_WHAT IS EXPECTED_
Go through the material and return every line that contains the string "latest".

_THE DATA_
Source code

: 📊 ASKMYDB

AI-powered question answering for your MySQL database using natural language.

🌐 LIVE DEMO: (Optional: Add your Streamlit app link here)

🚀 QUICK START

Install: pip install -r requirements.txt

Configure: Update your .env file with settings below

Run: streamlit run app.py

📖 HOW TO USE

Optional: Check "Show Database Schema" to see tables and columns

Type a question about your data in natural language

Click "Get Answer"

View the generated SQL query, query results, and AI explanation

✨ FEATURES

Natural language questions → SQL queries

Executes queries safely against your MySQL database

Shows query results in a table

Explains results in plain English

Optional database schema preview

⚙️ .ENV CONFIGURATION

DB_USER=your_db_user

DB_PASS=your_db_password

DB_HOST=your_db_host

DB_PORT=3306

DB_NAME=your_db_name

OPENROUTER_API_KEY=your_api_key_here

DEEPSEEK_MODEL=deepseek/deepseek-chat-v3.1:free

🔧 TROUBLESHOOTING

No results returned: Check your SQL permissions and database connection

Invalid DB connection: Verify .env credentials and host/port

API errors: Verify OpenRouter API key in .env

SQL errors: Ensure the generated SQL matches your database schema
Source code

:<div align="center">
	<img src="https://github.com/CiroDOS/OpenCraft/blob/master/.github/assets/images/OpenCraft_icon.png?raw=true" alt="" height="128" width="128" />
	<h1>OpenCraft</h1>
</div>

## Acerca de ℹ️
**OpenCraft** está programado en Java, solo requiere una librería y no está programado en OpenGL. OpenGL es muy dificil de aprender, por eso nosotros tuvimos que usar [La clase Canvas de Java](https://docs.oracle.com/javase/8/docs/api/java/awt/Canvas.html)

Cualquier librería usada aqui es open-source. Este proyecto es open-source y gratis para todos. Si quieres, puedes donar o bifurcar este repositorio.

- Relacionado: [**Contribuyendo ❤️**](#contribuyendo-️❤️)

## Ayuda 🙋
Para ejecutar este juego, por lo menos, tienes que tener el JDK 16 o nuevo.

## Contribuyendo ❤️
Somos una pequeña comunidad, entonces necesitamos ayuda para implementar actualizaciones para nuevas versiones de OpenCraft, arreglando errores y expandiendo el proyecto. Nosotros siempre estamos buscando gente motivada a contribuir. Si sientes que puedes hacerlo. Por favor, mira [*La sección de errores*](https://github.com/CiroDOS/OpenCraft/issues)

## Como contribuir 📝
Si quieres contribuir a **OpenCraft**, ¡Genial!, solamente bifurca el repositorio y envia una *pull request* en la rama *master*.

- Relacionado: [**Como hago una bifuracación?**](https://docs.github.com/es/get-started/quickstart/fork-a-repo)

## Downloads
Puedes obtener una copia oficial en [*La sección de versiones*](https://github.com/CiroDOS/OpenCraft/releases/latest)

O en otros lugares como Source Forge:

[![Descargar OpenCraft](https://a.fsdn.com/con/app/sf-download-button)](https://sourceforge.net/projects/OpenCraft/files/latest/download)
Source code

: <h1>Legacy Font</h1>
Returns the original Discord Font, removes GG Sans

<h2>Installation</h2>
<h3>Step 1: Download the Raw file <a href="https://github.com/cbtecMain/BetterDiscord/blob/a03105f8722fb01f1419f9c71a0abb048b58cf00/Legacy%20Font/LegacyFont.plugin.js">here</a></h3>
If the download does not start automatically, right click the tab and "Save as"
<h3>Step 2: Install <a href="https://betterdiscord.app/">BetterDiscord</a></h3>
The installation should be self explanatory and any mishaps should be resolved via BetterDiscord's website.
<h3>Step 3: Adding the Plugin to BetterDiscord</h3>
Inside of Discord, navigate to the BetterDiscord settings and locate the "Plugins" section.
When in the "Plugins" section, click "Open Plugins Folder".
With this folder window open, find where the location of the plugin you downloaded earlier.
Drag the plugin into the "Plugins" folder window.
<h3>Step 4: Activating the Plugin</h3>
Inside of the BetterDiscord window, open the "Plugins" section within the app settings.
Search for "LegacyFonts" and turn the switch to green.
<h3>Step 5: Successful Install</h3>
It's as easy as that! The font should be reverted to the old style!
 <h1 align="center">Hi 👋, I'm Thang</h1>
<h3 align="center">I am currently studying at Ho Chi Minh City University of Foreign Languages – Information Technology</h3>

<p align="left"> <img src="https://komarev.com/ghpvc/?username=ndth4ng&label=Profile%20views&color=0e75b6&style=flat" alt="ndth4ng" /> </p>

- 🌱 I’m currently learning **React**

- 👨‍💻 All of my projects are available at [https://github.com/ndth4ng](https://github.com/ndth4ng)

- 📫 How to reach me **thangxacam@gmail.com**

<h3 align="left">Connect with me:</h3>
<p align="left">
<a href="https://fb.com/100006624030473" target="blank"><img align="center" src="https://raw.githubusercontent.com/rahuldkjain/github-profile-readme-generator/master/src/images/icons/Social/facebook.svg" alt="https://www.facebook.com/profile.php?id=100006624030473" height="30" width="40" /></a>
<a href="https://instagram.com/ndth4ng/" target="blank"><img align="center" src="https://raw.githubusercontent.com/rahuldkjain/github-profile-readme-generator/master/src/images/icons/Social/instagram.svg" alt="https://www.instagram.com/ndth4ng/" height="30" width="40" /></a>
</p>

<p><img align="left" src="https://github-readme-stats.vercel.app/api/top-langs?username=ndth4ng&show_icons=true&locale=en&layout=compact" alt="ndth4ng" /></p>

_RESPONSE TO THE EXERCISE_
Puedes obtener una copia oficial en [*La sección de versiones*](https://github.com/CiroDOS/OpenCraft/releases/latest)
[![Descargar OpenCraft](https://a.fsdn.com/con/app/sf-download-button)](https://sourceforge.net/projects/OpenCraft/files/latest/download)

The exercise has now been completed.